▸ WHAT IS NEEDED
The lines to find are those in the entries that hold the word "dataset"; copy every one of them.

──────── LISTED RECORDS

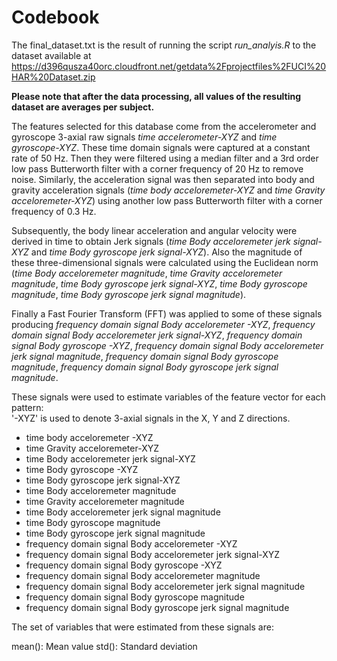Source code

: Codebook
========================================================
The final_dataset.txt is the result of running the script *run_analyis.R* to the dataset available at https://d396qusza40orc.cloudfront.net/getdata%2Fprojectfiles%2FUCI%20HAR%20Dataset.zip

**Please note that after the data processing, all values of the resulting dataset are averages per subject.**

The features selected for this database come from the accelerometer and gyroscope 3-axial raw signals *time accelerometer-XYZ* and *time gyroscope-XYZ*. These time domain signals were captured at a constant rate of 50 Hz. Then they were filtered using a median filter and a 3rd order low pass Butterworth filter with a corner frequency of 20 Hz to remove noise. Similarly, the acceleration signal was then separated into body and gravity acceleration signals (*time body acceloremeter-XYZ* and *time Gravity acceloremeter-XYZ*) using another low pass Butterworth filter with a corner frequency of 0.3 Hz. 

Subsequently, the body linear acceleration and angular velocity were derived in time to obtain Jerk signals (*time Body  acceloremeter jerk signal-XYZ* and *time Body gyroscope jerk signal-XYZ*). Also the magnitude of these three-dimensional signals were calculated using the Euclidean norm (*time Body  acceloremeter magnitude*, *time Gravity  acceloremeter magnitude*, *time Body gyroscope jerk signal-XYZ*, *time Body gyroscope magnitude*, *time Body gyroscope jerk signal magnitude*). 

Finally a Fast Fourier Transform (FFT) was applied to some of these signals producing *frequency domain signal Body acceloremeter -XYZ*, *frequency domain signal Body  acceloremeter jerk signal-XYZ*, *frequency domain signal Body gyroscope -XYZ*, *frequency domain signal Body acceloremeter jerk signal magnitude*, *frequency domain signal Body gyroscope magnitude*, *frequency domain signal Body gyroscope jerk signal magnitude*. 

These signals were used to estimate variables of the feature vector for each pattern:  
'-XYZ' is used to denote 3-axial signals in the X, Y and Z directions.


* time body acceloremeter -XYZ
* time Gravity acceloremeter-XYZ
* time Body  acceloremeter jerk signal-XYZ
* time Body gyroscope -XYZ
* time Body gyroscope jerk signal-XYZ
* time Body  acceloremeter magnitude
* time Gravity  acceloremeter magnitude
* time Body acceloremeter jerk signal magnitude
* time Body gyroscope magnitude
* time Body gyroscope jerk signal magnitude
* frequency domain signal Body acceloremeter -XYZ
* frequency domain signal Body  acceloremeter jerk signal-XYZ
* frequency domain signal Body gyroscope -XYZ
* frequency domain signal Body acceloremeter magnitude
* frequency domain signal Body acceloremeter jerk signal magnitude
* frequency domain signal Body gyroscope magnitude
* frequency domain signal Body gyroscope jerk signal magnitude


The set of variables that were estimated from these signals are: 

mean(): Mean value
std(): Standard deviation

────────────────

▸ ANSWER
The final_dataset.txt is the result of running the script *run_analyis.R* to the dataset available at https://d396qusza40orc.cloudfront.net/getdata%2Fprojectfiles%2FUCI%20HAR%20Dataset.zip
**Please note that after the data processing, all values of the resulting dataset are averages per subject.**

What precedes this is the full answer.